*Task goal*. From the listing below, pull out the lines that hold "distinct".

*Records for the task*.
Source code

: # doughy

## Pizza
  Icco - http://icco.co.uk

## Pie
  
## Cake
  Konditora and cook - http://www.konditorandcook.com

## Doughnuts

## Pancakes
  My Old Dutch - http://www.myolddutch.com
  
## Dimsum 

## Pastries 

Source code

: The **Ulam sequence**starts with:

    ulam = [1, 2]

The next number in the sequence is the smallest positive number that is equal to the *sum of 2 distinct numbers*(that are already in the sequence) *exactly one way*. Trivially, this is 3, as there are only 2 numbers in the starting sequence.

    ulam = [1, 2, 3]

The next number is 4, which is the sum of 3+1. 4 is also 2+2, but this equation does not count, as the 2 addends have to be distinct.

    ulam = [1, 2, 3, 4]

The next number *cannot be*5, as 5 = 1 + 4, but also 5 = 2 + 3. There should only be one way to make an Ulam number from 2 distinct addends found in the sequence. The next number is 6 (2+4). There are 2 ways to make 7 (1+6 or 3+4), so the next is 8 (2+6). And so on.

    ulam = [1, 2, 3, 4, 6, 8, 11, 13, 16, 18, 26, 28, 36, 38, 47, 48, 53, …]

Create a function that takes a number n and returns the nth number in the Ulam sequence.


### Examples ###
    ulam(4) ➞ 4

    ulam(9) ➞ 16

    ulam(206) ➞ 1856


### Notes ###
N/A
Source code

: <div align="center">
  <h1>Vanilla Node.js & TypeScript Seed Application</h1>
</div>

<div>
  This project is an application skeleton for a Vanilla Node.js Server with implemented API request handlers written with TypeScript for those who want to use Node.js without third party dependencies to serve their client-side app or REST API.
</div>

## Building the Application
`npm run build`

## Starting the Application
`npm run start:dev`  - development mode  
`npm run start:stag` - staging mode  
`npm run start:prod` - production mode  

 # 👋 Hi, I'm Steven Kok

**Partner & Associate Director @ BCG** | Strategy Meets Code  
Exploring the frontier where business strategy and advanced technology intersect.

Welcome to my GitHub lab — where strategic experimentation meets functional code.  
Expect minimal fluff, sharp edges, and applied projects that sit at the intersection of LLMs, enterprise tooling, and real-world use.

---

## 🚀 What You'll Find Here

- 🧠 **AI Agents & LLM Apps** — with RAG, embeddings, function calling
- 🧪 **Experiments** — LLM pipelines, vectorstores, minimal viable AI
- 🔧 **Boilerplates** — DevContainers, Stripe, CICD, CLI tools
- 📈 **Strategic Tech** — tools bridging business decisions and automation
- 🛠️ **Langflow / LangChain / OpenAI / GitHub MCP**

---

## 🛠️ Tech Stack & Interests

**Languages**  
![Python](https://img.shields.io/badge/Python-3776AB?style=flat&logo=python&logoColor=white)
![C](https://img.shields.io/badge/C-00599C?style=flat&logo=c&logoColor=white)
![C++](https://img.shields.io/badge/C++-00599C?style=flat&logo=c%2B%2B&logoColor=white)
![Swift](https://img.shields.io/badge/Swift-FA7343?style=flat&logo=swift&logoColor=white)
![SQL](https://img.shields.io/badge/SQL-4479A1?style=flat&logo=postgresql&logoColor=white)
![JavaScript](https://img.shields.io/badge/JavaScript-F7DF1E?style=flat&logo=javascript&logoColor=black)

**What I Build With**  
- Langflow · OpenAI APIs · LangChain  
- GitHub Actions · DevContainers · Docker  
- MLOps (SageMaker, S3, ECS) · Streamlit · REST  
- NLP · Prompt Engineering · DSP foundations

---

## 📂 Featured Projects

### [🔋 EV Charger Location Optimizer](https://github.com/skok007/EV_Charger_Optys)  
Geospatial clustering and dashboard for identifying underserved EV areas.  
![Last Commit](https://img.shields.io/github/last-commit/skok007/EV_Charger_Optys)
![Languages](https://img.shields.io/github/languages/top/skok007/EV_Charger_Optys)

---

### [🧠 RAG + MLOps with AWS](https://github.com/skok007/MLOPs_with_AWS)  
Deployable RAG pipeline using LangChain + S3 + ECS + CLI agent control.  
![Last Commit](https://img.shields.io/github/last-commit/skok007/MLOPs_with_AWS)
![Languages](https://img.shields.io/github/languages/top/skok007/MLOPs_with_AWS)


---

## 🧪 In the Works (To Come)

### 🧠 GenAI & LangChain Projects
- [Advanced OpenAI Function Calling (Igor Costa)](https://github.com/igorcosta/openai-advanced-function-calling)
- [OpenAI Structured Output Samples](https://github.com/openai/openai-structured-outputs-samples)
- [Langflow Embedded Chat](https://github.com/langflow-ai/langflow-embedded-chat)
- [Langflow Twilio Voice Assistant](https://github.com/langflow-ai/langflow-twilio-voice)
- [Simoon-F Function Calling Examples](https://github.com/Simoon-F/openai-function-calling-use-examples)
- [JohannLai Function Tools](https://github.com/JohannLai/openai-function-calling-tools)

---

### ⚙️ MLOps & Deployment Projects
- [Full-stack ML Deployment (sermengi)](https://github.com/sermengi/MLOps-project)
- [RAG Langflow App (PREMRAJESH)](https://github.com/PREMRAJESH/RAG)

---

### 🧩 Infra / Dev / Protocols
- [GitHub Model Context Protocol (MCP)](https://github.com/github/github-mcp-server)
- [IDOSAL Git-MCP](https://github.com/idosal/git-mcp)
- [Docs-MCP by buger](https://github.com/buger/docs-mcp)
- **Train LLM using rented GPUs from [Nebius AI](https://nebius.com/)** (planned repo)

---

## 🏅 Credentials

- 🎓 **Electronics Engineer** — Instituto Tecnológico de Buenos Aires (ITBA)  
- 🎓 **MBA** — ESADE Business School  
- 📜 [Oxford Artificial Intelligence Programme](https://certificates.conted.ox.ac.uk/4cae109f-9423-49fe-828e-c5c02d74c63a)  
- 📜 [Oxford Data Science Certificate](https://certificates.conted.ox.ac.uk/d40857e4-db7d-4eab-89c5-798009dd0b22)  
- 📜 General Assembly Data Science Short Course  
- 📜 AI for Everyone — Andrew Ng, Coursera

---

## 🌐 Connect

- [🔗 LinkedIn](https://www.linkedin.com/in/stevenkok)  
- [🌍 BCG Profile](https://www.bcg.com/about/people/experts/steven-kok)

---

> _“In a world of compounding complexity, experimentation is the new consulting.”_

*Response area*.
The next number in the sequence is the smallest positive number that is equal to the *sum of 2 distinct numbers*(that are already in the sequence) *exactly one way*. Trivially, this is 3, as there are only 2 numbers in the starting sequence.
The next number is 4, which is the sum of 3+1. 4 is also 2+2, but this equation does not count, as the 2 addends have to be distinct.
The next number *cannot be*5, as 5 = 1 + 4, but also 5 = 2 + 3. There should only be one way to make an Ulam number from 2 distinct addends found in the sequence. The next number is 6 (2+4). There are 2 ways to make 7 (1+6 or 3+4), so the next is 8 (2+6). And so on.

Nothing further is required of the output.